__Exercise instructions__.
Of all the lines in the entries below, give again exactly those starting at the line containing "v \rangle,\langle v \rangle)$." and ending at the line containing "y \rangle,\langle \pi/2-y \rangle,1-\langle b \rangle)$.", both ends included, and no others.
::: Study material :::
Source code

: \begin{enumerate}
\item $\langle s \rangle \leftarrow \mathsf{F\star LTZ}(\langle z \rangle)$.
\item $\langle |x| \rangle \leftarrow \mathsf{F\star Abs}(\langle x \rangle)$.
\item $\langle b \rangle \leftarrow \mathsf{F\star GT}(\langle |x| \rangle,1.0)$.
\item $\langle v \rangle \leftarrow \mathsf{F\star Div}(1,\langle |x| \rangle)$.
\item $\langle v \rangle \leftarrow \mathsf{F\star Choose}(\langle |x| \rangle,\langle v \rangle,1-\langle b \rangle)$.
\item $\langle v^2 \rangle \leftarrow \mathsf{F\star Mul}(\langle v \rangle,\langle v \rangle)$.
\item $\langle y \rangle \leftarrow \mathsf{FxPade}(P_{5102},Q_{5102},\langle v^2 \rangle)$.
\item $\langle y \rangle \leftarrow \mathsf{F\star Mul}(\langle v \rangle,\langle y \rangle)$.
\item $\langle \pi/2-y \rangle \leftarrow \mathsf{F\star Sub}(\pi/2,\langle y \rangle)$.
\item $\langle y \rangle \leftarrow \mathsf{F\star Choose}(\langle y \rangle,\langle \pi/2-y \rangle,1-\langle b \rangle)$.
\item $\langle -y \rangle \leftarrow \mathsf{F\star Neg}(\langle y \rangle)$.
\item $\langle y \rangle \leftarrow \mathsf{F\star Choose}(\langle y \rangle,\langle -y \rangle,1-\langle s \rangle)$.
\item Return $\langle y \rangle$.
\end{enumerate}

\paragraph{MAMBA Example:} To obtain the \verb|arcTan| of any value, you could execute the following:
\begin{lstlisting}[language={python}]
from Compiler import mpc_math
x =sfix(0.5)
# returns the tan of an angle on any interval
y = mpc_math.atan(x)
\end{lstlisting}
:::
__Exercise output__.
\item $\langle v^2 \rangle \leftarrow \mathsf{F\star Mul}(\langle v \rangle,\langle v \rangle)$.
\item $\langle y \rangle \leftarrow \mathsf{FxPade}(P_{5102},Q_{5102},\langle v^2 \rangle)$.
\item $\langle y \rangle \leftarrow \mathsf{F\star Mul}(\langle v \rangle,\langle y \rangle)$.
\item $\langle \pi/2-y \rangle \leftarrow \mathsf{F\star Sub}(\pi/2,\langle y \rangle)$.
\item $\langle y \rangle \leftarrow \mathsf{F\star Choose}(\langle y \rangle,\langle \pi/2-y \rangle,1-\langle b \rangle)$.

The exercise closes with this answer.